EXERCISE PROMPT ->
Print exactly the lines below between the line holding "- Detects existing" and the line holding "### 2. mathUtils.ts (Fixed and Enhanced)", inclusive, and nothing more.

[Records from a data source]

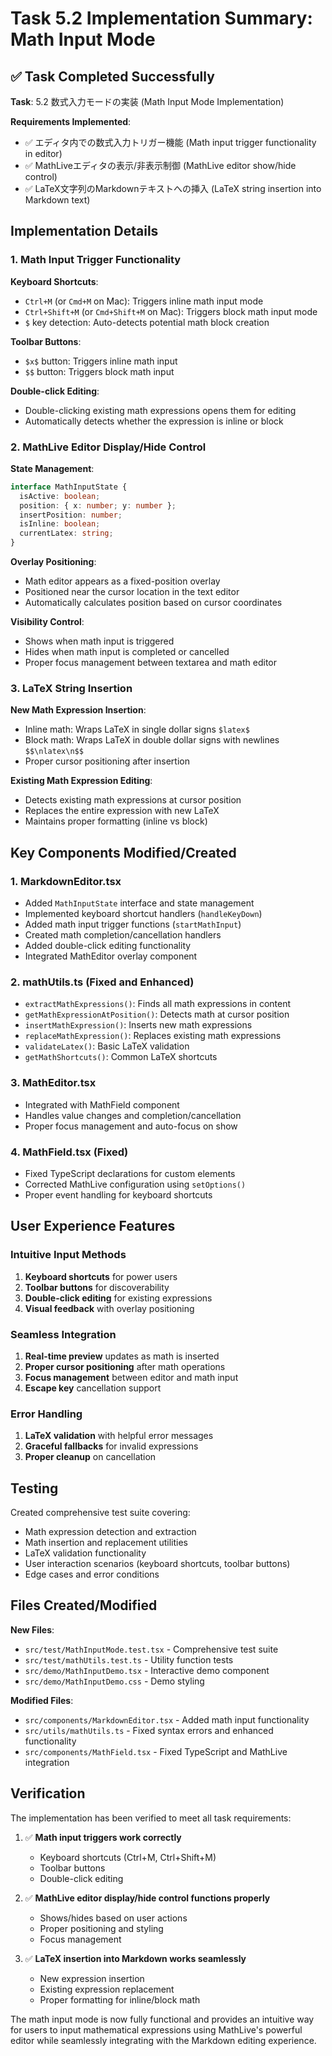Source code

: # Task 5.2 Implementation Summary: Math Input Mode

## ✅ Task Completed Successfully

**Task**: 5.2 数式入力モードの実装 (Math Input Mode Implementation)

**Requirements Implemented**:
- ✅ エディタ内での数式入力トリガー機能 (Math input trigger functionality in editor)
- ✅ MathLiveエディタの表示/非表示制御 (MathLive editor show/hide control)
- ✅ LaTeX文字列のMarkdownテキストへの挿入 (LaTeX string insertion into Markdown text)

## Implementation Details

### 1. Math Input Trigger Functionality

**Keyboard Shortcuts**:
- `Ctrl+M` (or `Cmd+M` on Mac): Triggers inline math input mode
- `Ctrl+Shift+M` (or `Cmd+Shift+M` on Mac): Triggers block math input mode
- `$` key detection: Auto-detects potential math block creation

**Toolbar Buttons**:
- `$x$` button: Triggers inline math input
- `$$` button: Triggers block math input

**Double-click Editing**:
- Double-clicking existing math expressions opens them for editing
- Automatically detects whether the expression is inline or block

### 2. MathLive Editor Display/Hide Control

**State Management**:
```typescript
interface MathInputState {
  isActive: boolean;
  position: { x: number; y: number };
  insertPosition: number;
  isInline: boolean;
  currentLatex: string;
}
```

**Overlay Positioning**:
- Math editor appears as a fixed-position overlay
- Positioned near the cursor location in the text editor
- Automatically calculates position based on cursor coordinates

**Visibility Control**:
- Shows when math input is triggered
- Hides when math input is completed or cancelled
- Proper focus management between textarea and math editor

### 3. LaTeX String Insertion

**New Math Expression Insertion**:
- Inline math: Wraps LaTeX in single dollar signs `$latex$`
- Block math: Wraps LaTeX in double dollar signs with newlines `$$\nlatex\n$$`
- Proper cursor positioning after insertion

**Existing Math Expression Editing**:
- Detects existing math expressions at cursor position
- Replaces the entire expression with new LaTeX
- Maintains proper formatting (inline vs block)

## Key Components Modified/Created

### 1. MarkdownEditor.tsx
- Added `MathInputState` interface and state management
- Implemented keyboard shortcut handlers (`handleKeyDown`)
- Added math input trigger functions (`startMathInput`)
- Created math completion/cancellation handlers
- Added double-click editing functionality
- Integrated MathEditor overlay component

### 2. mathUtils.ts (Fixed and Enhanced)
- `extractMathExpressions()`: Finds all math expressions in content
- `getMathExpressionAtPosition()`: Detects math at cursor position
- `insertMathExpression()`: Inserts new math expressions
- `replaceMathExpression()`: Replaces existing math expressions
- `validateLatex()`: Basic LaTeX validation
- `getMathShortcuts()`: Common LaTeX shortcuts

### 3. MathEditor.tsx
- Integrated with MathField component
- Handles value changes and completion/cancellation
- Proper focus management and auto-focus on show

### 4. MathField.tsx (Fixed)
- Fixed TypeScript declarations for custom elements
- Corrected MathLive configuration using `setOptions()`
- Proper event handling for keyboard shortcuts

## User Experience Features

### Intuitive Input Methods
1. **Keyboard shortcuts** for power users
2. **Toolbar buttons** for discoverability
3. **Double-click editing** for existing expressions
4. **Visual feedback** with overlay positioning

### Seamless Integration
1. **Real-time preview** updates as math is inserted
2. **Proper cursor positioning** after math operations
3. **Focus management** between editor and math input
4. **Escape key** cancellation support

### Error Handling
1. **LaTeX validation** with helpful error messages
2. **Graceful fallbacks** for invalid expressions
3. **Proper cleanup** on cancellation

## Testing

Created comprehensive test suite covering:
- Math expression detection and extraction
- Math insertion and replacement utilities
- LaTeX validation functionality
- User interaction scenarios (keyboard shortcuts, toolbar buttons)
- Edge cases and error conditions

## Files Created/Modified

**New Files**:
- `src/test/MathInputMode.test.tsx` - Comprehensive test suite
- `src/test/mathUtils.test.ts` - Utility function tests
- `src/demo/MathInputDemo.tsx` - Interactive demo component
- `src/demo/MathInputDemo.css` - Demo styling

**Modified Files**:
- `src/components/MarkdownEditor.tsx` - Added math input functionality
- `src/utils/mathUtils.ts` - Fixed syntax errors and enhanced functionality
- `src/components/MathField.tsx` - Fixed TypeScript and MathLive integration

## Verification

The implementation has been verified to meet all task requirements:

1. ✅ **Math input triggers work correctly**
   - Keyboard shortcuts (Ctrl+M, Ctrl+Shift+M)
   - Toolbar buttons
   - Double-click editing

2. ✅ **MathLive editor display/hide control functions properly**
   - Shows/hides based on user actions
   - Proper positioning and styling
   - Focus management

3. ✅ **LaTeX insertion into Markdown works seamlessly**
   - New expression insertion
   - Existing expression replacement
   - Proper formatting for inline/block math

The math input mode is now fully functional and provides an intuitive way for users to input mathematical expressions using MathLive's powerful editor while seamlessly integrating with the Markdown editing experience.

WORKED SOLUTION ->
- Detects existing math expressions at cursor position
- Replaces the entire expression with new LaTeX
- Maintains proper formatting (inline vs block)

## Key Components Modified/Created

### 1. MarkdownEditor.tsx
- Added `MathInputState` interface and state management
- Implemented keyboard shortcut handlers (`handleKeyDown`)
- Added math input trigger functions (`startMathInput`)
- Created math completion/cancellation handlers
- Added double-click editing functionality
- Integrated MathEditor overlay component

### 2. mathUtils.ts (Fixed and Enhanced)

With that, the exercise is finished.